Exercise brief >> Transcribe only part of the material below: the lines from the one containing "- On de server-side" through the one containing "in your form.", inclusive, exactly as written.

Information shown >>
*****

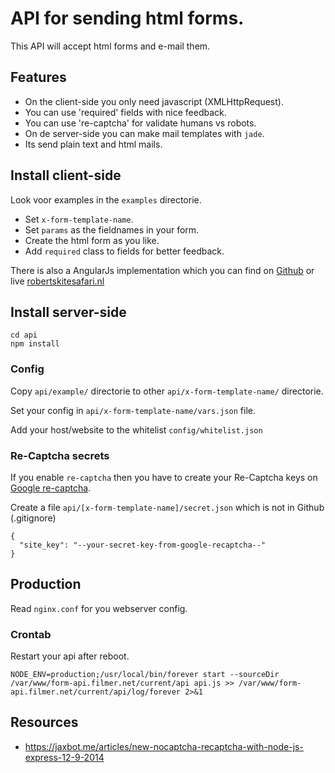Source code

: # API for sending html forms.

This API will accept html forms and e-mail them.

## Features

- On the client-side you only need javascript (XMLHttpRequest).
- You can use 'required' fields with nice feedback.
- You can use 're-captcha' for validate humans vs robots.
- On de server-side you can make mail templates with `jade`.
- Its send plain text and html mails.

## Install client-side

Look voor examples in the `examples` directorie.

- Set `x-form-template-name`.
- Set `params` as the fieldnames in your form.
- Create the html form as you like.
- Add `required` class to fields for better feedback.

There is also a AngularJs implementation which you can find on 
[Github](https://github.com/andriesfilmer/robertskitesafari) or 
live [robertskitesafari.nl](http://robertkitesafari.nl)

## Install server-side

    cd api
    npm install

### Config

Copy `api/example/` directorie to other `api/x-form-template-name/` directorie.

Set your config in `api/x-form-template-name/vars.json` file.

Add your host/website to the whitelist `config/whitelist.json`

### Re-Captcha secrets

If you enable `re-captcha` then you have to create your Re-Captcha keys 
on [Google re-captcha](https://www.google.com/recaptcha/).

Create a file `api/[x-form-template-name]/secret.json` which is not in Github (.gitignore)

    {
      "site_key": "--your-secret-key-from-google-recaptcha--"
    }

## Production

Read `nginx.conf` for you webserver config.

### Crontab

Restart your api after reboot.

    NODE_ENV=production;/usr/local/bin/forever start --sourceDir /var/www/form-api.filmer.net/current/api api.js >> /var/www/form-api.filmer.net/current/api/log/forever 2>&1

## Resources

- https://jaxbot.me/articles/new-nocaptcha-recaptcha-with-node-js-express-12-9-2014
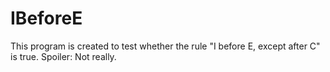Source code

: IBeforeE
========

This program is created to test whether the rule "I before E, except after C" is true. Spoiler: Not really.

*****

Exercise result >>
- On de server-side you can make mail templates with `jade`.
- Its send plain text and html mails.

## Install client-side

Look voor examples in the `examples` directorie.

- Set `x-form-template-name`.
- Set `params` as the fieldnames in your form.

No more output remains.